DESCRIPTION OF THE TASK
Search the records for the string "evolution" and copy every line where it turns up.

RECORDED INFORMATION
----------
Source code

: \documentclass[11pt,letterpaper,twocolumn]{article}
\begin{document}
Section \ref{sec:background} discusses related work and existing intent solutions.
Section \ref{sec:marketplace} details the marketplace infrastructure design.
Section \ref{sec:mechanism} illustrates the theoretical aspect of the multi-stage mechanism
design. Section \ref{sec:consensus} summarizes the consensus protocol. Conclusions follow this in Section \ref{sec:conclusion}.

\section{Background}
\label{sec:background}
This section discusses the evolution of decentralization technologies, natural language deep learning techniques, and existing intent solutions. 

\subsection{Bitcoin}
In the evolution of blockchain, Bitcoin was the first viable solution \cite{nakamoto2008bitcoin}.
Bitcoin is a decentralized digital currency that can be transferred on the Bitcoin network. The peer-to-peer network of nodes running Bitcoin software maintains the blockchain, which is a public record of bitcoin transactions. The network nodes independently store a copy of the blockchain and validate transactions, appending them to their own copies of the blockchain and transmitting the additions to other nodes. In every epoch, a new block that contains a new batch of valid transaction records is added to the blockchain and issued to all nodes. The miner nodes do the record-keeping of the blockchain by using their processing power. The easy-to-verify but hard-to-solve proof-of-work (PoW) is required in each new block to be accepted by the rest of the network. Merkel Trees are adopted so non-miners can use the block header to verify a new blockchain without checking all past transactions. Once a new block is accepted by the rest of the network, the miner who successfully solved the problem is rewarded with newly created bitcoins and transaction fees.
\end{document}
----------
YOUR RESPONSE
This section discusses the evolution of decentralization technologies, natural language deep learning techniques, and existing intent solutions. 
In the evolution of blockchain, Bitcoin was the first viable solution \cite{nakamoto2008bitcoin}.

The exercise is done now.